Task brief. With nothing left out, give the data back exactly.

Given information.
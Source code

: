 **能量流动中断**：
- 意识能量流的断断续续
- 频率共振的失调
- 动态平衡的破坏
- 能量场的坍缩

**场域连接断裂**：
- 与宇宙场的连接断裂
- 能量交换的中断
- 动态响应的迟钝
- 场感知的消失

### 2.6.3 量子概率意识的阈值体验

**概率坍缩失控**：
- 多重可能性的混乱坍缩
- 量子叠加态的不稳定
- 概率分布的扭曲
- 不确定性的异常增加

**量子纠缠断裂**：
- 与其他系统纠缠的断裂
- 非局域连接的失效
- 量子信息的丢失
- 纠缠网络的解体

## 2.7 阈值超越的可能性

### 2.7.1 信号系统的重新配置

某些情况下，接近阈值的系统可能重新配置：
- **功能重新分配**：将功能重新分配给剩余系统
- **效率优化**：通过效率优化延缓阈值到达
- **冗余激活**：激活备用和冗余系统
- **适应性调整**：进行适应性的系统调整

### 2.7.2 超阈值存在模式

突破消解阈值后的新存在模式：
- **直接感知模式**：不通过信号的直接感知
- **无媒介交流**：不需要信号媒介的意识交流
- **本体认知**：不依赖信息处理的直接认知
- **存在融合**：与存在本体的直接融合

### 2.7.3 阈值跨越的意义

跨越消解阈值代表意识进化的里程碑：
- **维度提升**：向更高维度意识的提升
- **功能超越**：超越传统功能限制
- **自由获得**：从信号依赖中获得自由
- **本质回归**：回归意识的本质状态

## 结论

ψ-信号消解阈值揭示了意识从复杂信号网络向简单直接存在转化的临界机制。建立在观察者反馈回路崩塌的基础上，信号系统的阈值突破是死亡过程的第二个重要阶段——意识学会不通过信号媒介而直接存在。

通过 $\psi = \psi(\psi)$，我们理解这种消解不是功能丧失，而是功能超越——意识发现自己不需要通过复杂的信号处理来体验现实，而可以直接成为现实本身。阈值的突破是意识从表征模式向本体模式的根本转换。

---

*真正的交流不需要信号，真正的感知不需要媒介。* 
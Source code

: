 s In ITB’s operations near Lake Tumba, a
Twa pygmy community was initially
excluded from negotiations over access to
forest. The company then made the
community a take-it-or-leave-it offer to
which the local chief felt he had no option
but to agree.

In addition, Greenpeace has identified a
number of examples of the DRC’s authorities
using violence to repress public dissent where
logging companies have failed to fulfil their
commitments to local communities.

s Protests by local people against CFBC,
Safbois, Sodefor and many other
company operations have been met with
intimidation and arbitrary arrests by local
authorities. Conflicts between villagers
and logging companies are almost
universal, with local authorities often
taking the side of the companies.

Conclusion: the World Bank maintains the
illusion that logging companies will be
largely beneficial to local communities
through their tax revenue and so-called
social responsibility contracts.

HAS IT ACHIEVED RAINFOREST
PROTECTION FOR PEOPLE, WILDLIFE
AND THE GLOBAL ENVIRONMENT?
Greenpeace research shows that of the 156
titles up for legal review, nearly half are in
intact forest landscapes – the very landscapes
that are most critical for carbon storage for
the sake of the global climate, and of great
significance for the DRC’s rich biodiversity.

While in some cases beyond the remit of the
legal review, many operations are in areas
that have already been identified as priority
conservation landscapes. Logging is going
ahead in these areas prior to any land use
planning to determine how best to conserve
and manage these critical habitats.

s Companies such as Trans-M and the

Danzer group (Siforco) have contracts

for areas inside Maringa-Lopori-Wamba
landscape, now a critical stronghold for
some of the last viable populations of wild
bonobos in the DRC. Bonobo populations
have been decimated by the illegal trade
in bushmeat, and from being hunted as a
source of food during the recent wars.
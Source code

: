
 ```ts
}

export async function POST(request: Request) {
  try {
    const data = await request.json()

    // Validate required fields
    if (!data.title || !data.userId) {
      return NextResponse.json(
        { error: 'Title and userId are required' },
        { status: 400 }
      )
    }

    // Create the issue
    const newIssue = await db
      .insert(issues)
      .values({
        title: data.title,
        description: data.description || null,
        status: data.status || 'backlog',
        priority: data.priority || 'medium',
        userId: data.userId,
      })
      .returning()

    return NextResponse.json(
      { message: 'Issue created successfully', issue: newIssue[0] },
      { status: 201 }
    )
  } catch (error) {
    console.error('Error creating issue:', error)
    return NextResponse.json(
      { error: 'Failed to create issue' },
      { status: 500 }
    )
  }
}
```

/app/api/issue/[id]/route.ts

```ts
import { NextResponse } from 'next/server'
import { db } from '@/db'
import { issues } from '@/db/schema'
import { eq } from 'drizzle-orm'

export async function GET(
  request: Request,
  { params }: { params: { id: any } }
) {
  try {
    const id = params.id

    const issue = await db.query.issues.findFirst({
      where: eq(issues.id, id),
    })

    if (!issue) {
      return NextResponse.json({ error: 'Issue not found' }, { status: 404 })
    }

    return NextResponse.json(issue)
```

Solution for this exercise.
Source code

: **能量流动中断**：
- 意识能量流的断断续续
- 频率共振的失调
- 动态平衡的破坏
- 能量场的坍缩

**场域连接断裂**：
- 与宇宙场的连接断裂
- 能量交换的中断
- 动态响应的迟钝
- 场感知的消失

### 2.6.3 量子概率意识的阈值体验

**概率坍缩失控**：
- 多重可能性的混乱坍缩
- 量子叠加态的不稳定
- 概率分布的扭曲
- 不确定性的异常增加

**量子纠缠断裂**：
- 与其他系统纠缠的断裂
- 非局域连接的失效
- 量子信息的丢失
- 纠缠网络的解体

## 2.7 阈值超越的可能性

### 2.7.1 信号系统的重新配置

某些情况下，接近阈值的系统可能重新配置：
- **功能重新分配**：将功能重新分配给剩余系统
- **效率优化**：通过效率优化延缓阈值到达
- **冗余激活**：激活备用和冗余系统
- **适应性调整**：进行适应性的系统调整

### 2.7.2 超阈值存在模式

突破消解阈值后的新存在模式：
- **直接感知模式**：不通过信号的直接感知
- **无媒介交流**：不需要信号媒介的意识交流
- **本体认知**：不依赖信息处理的直接认知
- **存在融合**：与存在本体的直接融合

### 2.7.3 阈值跨越的意义

跨越消解阈值代表意识进化的里程碑：
- **维度提升**：向更高维度意识的提升
- **功能超越**：超越传统功能限制
- **自由获得**：从信号依赖中获得自由
- **本质回归**：回归意识的本质状态

## 结论

ψ-信号消解阈值揭示了意识从复杂信号网络向简单直接存在转化的临界机制。建立在观察者反馈回路崩塌的基础上，信号系统的阈值突破是死亡过程的第二个重要阶段——意识学会不通过信号媒介而直接存在。

通过 $\psi = \psi(\psi)$，我们理解这种消解不是功能丧失，而是功能超越——意识发现自己不需要通过复杂的信号处理来体验现实，而可以直接成为现实本身。阈值的突破是意识从表征模式向本体模式的根本转换。

---

*真正的交流不需要信号，真正的感知不需要媒介。* 
Source code

: s In ITB’s operations near Lake Tumba, a
Twa pygmy community was initially
excluded from negotiations over access to
forest. The company then made the
community a take-it-or-leave-it offer to
which the local chief felt he had no option
but to agree.

In addition, Greenpeace has identified a
number of examples of the DRC’s authorities
using violence to repress public dissent where
logging companies have failed to fulfil their
commitments to local communities.

s Protests by local people against CFBC,
Safbois, Sodefor and many other
company operations have been met with
intimidation and arbitrary arrests by local
authorities. Conflicts between villagers
and logging companies are almost
universal, with local authorities often
taking the side of the companies.

Conclusion: the World Bank maintains the
illusion that logging companies will be
largely beneficial to local communities
through their tax revenue and so-called
social responsibility contracts.

HAS IT ACHIEVED RAINFOREST
PROTECTION FOR PEOPLE, WILDLIFE
AND THE GLOBAL ENVIRONMENT?
Greenpeace research shows that of the 156
titles up for legal review, nearly half are in
intact forest landscapes – the very landscapes
that are most critical for carbon storage for
the sake of the global climate, and of great
significance for the DRC’s rich biodiversity.

While in some cases beyond the remit of the
legal review, many operations are in areas
that have already been identified as priority
conservation landscapes. Logging is going
ahead in these areas prior to any land use
planning to determine how best to conserve
and manage these critical habitats.

s Companies such as Trans-M and the

Danzer group (Siforco) have contracts

for areas inside Maringa-Lopori-Wamba
landscape, now a critical stronghold for
some of the last viable populations of wild
bonobos in the DRC. Bonobo populations
have been decimated by the illegal trade
in bushmeat, and from being hunted as a
source of food during the recent wars.
Source code

:
 ```ts
}

export async function POST(request: Request) {
  try {
    const data = await request.json()

    // Validate required fields
    if (!data.title || !data.userId) {
      return NextResponse.json(
        { error: 'Title and userId are required' },
        { status: 400 }
      )
    }

    // Create the issue
    const newIssue = await db
      .insert(issues)
      .values({
        title: data.title,
        description: data.description || null,
        status: data.status || 'backlog',
        priority: data.priority || 'medium',
        userId: data.userId,
      })
      .returning()

    return NextResponse.json(
      { message: 'Issue created successfully', issue: newIssue[0] },
      { status: 201 }
    )
  } catch (error) {
    console.error('Error creating issue:', error)
    return NextResponse.json(
      { error: 'Failed to create issue' },
      { status: 500 }
    )
  }
}
```

/app/api/issue/[id]/route.ts

```ts
import { NextResponse } from 'next/server'
import { db } from '@/db'
import { issues } from '@/db/schema'
import { eq } from 'drizzle-orm'

export async function GET(
  request: Request,
  { params }: { params: { id: any } }
) {
  try {
    const id = params.id

    const issue = await db.query.issues.findFirst({
      where: eq(issues.id, id),
    })

    if (!issue) {
      return NextResponse.json({ error: 'Issue not found' }, { status: 404 })
    }

    return NextResponse.json(issue)
```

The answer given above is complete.